* **About this task**
From the entries that follow, report every line in which "TARGETPLATFORM" occurs.

* **Data section**

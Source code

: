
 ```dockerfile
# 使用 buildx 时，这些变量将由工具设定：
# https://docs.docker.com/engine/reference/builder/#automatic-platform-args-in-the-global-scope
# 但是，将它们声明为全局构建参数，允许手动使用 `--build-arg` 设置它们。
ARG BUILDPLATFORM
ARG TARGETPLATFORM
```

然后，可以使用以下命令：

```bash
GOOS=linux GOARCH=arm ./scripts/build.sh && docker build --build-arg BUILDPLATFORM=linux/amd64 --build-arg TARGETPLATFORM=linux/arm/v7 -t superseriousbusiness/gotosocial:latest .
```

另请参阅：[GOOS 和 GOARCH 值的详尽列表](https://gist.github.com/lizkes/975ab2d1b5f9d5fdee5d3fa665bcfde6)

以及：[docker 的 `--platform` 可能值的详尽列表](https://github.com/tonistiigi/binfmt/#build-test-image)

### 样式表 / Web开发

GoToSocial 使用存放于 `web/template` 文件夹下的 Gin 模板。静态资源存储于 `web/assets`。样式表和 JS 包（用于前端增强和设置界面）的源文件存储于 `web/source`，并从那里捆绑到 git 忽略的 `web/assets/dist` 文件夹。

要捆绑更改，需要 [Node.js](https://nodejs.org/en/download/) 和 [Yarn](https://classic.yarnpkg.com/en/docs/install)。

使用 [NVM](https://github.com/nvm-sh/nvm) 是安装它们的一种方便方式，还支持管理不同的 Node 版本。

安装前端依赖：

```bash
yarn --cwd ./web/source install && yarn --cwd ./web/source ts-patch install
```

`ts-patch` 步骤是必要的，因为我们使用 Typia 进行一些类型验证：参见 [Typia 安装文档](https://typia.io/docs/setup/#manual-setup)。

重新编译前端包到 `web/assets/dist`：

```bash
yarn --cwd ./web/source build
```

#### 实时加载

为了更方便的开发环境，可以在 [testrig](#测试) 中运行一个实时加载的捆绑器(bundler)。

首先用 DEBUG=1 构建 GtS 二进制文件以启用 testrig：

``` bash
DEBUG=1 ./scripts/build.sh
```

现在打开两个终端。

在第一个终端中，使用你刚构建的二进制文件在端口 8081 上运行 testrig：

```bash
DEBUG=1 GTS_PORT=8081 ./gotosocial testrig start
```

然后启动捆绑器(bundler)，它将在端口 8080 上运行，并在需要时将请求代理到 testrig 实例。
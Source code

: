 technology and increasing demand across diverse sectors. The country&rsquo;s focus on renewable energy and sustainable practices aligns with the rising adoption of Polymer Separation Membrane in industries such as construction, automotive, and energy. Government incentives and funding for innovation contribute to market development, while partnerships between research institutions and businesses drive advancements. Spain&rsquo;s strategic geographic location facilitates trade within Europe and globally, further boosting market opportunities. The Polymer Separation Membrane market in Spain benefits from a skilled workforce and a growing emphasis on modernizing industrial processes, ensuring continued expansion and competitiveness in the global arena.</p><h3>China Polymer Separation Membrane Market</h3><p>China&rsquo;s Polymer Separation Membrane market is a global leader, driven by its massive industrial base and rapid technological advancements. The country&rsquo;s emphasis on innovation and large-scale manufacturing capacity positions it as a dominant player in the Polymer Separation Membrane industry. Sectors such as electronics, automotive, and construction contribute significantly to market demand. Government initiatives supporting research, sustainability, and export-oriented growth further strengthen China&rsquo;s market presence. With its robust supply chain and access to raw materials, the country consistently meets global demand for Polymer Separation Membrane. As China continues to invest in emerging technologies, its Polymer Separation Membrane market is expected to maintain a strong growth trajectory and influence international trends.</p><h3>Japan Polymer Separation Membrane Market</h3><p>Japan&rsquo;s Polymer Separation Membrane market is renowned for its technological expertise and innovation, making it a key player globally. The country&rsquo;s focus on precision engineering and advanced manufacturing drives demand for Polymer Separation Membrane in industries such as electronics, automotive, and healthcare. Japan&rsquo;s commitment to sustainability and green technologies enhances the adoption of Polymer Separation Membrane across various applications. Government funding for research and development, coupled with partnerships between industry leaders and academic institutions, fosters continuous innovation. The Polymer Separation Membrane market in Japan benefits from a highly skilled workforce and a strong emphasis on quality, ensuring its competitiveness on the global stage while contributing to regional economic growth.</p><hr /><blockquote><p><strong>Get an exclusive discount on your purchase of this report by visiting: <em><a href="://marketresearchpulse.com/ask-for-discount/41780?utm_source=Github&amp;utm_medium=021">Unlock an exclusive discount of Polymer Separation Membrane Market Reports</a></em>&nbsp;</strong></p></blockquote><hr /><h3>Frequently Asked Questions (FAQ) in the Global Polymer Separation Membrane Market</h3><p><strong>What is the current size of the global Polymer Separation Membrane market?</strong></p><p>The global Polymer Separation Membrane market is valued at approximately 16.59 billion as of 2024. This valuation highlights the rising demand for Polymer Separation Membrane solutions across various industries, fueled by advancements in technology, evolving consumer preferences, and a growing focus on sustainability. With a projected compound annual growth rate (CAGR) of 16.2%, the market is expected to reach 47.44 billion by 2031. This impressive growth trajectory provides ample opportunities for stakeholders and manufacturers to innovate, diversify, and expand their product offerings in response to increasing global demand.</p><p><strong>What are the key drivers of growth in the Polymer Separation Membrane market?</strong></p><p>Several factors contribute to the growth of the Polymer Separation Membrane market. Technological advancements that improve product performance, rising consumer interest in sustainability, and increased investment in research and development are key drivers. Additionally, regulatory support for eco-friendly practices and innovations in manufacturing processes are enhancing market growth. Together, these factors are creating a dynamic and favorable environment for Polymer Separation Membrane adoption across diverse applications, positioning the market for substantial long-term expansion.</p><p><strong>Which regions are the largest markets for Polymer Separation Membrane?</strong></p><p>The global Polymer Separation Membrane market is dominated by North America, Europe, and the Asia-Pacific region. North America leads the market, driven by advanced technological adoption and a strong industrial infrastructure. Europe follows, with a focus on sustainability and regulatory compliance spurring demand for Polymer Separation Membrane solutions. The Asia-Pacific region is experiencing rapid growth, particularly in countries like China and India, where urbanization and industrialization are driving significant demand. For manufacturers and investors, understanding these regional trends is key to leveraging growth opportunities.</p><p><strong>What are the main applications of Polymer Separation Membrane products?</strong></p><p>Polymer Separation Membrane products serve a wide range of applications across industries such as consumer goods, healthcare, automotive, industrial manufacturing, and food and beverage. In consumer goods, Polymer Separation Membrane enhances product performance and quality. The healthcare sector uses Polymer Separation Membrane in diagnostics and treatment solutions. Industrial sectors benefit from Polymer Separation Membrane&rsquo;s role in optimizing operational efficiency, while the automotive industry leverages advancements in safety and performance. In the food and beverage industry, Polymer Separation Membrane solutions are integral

* **Output of the task**
ARG TARGETPLATFORM
GOOS=linux GOARCH=arm ./scripts/build.sh && docker build --build-arg BUILDPLATFORM=linux/amd64 --build-arg TARGETPLATFORM=linux/arm/v7 -t superseriousbusiness/gotosocial:latest .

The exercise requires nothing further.